*** INPUT DATA ***
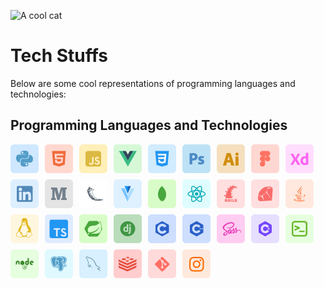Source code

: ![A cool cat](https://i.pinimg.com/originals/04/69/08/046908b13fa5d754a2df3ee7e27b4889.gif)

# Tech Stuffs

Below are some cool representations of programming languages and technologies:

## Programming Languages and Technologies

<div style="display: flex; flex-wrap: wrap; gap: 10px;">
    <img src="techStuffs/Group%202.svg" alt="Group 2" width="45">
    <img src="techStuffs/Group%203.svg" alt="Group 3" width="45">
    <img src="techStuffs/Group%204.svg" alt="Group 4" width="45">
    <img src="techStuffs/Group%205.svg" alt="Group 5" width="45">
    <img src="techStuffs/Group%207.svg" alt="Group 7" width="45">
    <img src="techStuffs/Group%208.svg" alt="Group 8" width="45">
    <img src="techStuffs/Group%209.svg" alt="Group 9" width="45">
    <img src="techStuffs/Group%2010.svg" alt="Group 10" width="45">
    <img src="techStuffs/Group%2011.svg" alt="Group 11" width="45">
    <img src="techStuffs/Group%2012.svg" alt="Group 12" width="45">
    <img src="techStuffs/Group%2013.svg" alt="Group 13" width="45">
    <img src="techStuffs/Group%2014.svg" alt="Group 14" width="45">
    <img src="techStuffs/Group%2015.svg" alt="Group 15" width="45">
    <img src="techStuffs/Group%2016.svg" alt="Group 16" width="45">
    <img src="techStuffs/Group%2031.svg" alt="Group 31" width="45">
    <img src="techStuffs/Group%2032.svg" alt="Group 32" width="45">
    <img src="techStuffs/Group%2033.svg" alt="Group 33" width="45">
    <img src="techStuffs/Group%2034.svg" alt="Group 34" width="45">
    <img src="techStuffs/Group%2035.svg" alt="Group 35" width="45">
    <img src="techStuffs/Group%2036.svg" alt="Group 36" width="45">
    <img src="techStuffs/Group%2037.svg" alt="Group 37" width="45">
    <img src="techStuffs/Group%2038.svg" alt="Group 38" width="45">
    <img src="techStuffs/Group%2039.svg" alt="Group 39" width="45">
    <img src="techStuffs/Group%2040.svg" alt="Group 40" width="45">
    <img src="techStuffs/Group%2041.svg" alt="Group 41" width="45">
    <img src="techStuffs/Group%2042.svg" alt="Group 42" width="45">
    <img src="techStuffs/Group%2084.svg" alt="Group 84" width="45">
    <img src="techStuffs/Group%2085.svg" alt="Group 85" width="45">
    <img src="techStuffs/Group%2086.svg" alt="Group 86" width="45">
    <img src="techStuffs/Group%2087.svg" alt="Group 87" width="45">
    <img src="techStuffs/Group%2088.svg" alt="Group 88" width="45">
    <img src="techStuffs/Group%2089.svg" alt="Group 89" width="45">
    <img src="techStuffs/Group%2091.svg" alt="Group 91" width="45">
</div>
*** End of INPUT DATA ***
## INSTRUCTIONS TO FOLLOW
Repeat every record above exactly, except the pictures.

## EXPECTED ANSWER
Source code

: ![A cool cat](https://i.pinimg.com/originals/04/69/08/046908b13fa5d754a2df3ee7e27b4889.gif)

# Tech Stuffs

Below are some cool representations of programming languages and technologies:

## Programming Languages and Technologies

<div style="display: flex; flex-wrap: wrap; gap: 10px;">
    <img src="techStuffs/Group%202.svg" alt="Group 2" width="45">
    <img src="techStuffs/Group%203.svg" alt="Group 3" width="45">
    <img src="techStuffs/Group%204.svg" alt="Group 4" width="45">
    <img src="techStuffs/Group%205.svg" alt="Group 5" width="45">
    <img src="techStuffs/Group%207.svg" alt="Group 7" width="45">
    <img src="techStuffs/Group%208.svg" alt="Group 8" width="45">
    <img src="techStuffs/Group%209.svg" alt="Group 9" width="45">
    <img src="techStuffs/Group%2010.svg" alt="Group 10" width="45">
    <img src="techStuffs/Group%2011.svg" alt="Group 11" width="45">
    <img src="techStuffs/Group%2012.svg" alt="Group 12" width="45">
    <img src="techStuffs/Group%2013.svg" alt="Group 13" width="45">
    <img src="techStuffs/Group%2014.svg" alt="Group 14" width="45">
    <img src="techStuffs/Group%2015.svg" alt="Group 15" width="45">
    <img src="techStuffs/Group%2016.svg" alt="Group 16" width="45">
    <img src="techStuffs/Group%2031.svg" alt="Group 31" width="45">
    <img src="techStuffs/Group%2032.svg" alt="Group 32" width="45">
    <img src="techStuffs/Group%2033.svg" alt="Group 33" width="45">
    <img src="techStuffs/Group%2034.svg" alt="Group 34" width="45">
    <img src="techStuffs/Group%2035.svg" alt="Group 35" width="45">
    <img src="techStuffs/Group%2036.svg" alt="Group 36" width="45">
    <img src="techStuffs/Group%2037.svg" alt="Group 37" width="45">
    <img src="techStuffs/Group%2038.svg" alt="Group 38" width="45">
    <img src="techStuffs/Group%2039.svg" alt="Group 39" width="45">
    <img src="techStuffs/Group%2040.svg" alt="Group 40" width="45">
    <img src="techStuffs/Group%2041.svg" alt="Group 41" width="45">
    <img src="techStuffs/Group%2042.svg" alt="Group 42" width="45">
    <img src="techStuffs/Group%2084.svg" alt="Group 84" width="45">
    <img src="techStuffs/Group%2085.svg" alt="Group 85" width="45">
    <img src="techStuffs/Group%2086.svg" alt="Group 86" width="45">
    <img src="techStuffs/Group%2087.svg" alt="Group 87" width="45">
    <img src="techStuffs/Group%2088.svg" alt="Group 88" width="45">
    <img src="techStuffs/Group%2089.svg" alt="Group 89" width="45">
    <img src="techStuffs/Group%2091.svg" alt="Group 91" width="45">
</div>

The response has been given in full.